I received a congratulatory email from WordPress the other day. Apparently it was my anniversary and I had first registered with WP 7 years and 3 months ago. Now, what kind of an anniversary is that? I can’t fathom it.
As it happens, it is pretty meaningless as an event. It may have been the time that this particular user registered with WP – but I have other users, not to mention the fact that I was using WP long before WP.com was up and running. Before that I was Live Journalling and prior to that I was hand coding HTML diary pages, long before anybody I know had heard the term “blog”.
Why do you blog?
Why do I blog?
Maybe that answer is because I do not know how not to any longer.
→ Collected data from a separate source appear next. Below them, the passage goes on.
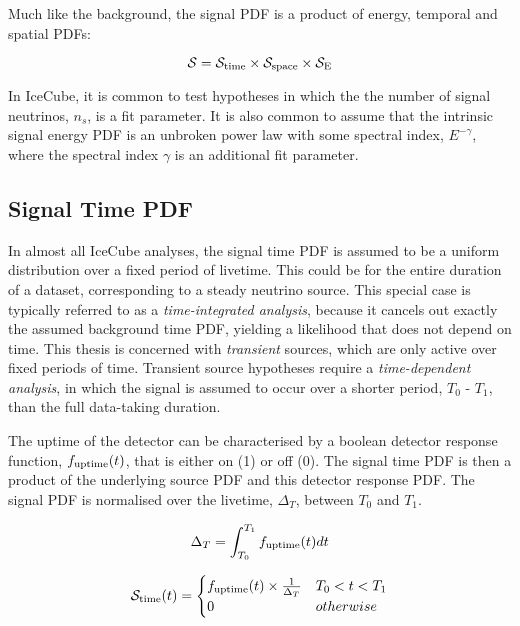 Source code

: Much like the background, the signal PDF is a product of energy, temporal and spatial PDFs:

\begin{equation}
\mathcal{S} =  \mathcal{S}_{\textup{time}} \times  \mathcal{S}_{\textup{space}} \times\mathcal{S}_{\textup{E}}
\end{equation}

In IceCube, it is common to test hypotheses in which the the number of signal neutrinos, $n_{s}$, is a fit parameter. It is also common to assume that the intrinsic signal energy PDF is an unbroken power law with some spectral index, $E^{-\gamma}$, where the spectral index $\gamma$ is an additional fit parameter. 

\subsection{Signal Time PDF}

In almost all IceCube analyses, the signal time PDF is assumed to be a uniform distribution over a fixed period of livetime. This could be for the entire duration of a dataset, corresponding to a steady neutrino source. This special case is typically referred to as a \emph{time-integrated analysis}, because it cancels out exactly the assumed background time PDF, yielding a likelihood that does not depend on time. This thesis is concerned with \emph{transient} sources, which are only active over fixed periods of time.  Transient source hypotheses require a \emph{time-dependent analysis}, in which the signal is assumed to occur over a shorter period, $T_{0}$ - $T_{1}$, than the full data-taking duration.

The uptime of the detector can be characterised by a boolean detector response function, $f_{\textup{uptime}}(t)$, that is either on (1) or off (0). The signal time PDF is then a product of the underlying source PDF and this detector response PDF. The signal PDF is normalised over the livetime, $\Delta_{T}$, between $T_{0}$ and $T_{1}$.

\begin{equation}
\Delta_{T} = \int_{T_{0}}^{T_{1}}f_{\textup{uptime}}(t) dt
\end{equation}

\begin{equation}
\mathcal{S}_{\textup{time}} (t)= 
\begin{cases}
	f_{\textup{uptime}}(t) \times \frac{1}{\Delta_{T}} & T_{0} < t < T_{1}\\
	0 & otherwise\\
\end{cases}
\end{equation}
The truth is that I have always had words inside me that were trying to get out. As far back as I can recall, in infant and junior schools, my writings were always way longer than any of the other pupil’s. My homework “composition” would half fill an exercise book when other kids struggled to fill a page. I was always a letter writer – long rambling epistles, journalling my doings and written to those who might have some interest. I never journalled for myself, never kept a diary, but laid it all out for aunts and uncles and to my closer family once I had left home. My best and longest letters went to my beloved godfather, or my distant first love…
The Internet gave me an opportunity to both maintain these writings and also to keep them for reference at the same time. My blogs are my note-taking system and I often refer to them for information. They are the database of my life, so in one sense I do write them mainly for myself – in another, they are those letters that I no longer send to my loved ones far away. My blogs are here for those who care about me sufficiently to read and to catch up on my life now that I am so far away from most of the people that I hold dear. The fact that so many years of blogging have brought me so many new friends is simply a bonus.
The thing is, it might be possible (just!) to lay an accusation in my direction that I blog too much.
I am dealing with it.
In short, I am forced to give up on most of my blogging for a while. I have been put to work. I am tasked with developing the UI for a new software development and most likely to take on the documentation and user support too. I have been out of the workplace for over ten years now and my skills are very much out of date. I have to bring old ones up to scratch and also to take on some new technologies. I am going to be very busy and this blog, set up especially to respond to the Daily Prompt, has to be the first to go.
So. So long, it’s been brief but good. I’m not deleting this blog and may well return to it occasionally in the short term and more frequently once I have the work under control. After all – I shall be needing brain breaks!
I shall still be around WordPress with my baking, when I have time and I shall still be making photographs, when I can and I have a commitment to keep the blog alive for my half share in the Sanday Spinners as somebody has to do that. If you want me, you will know where to find me.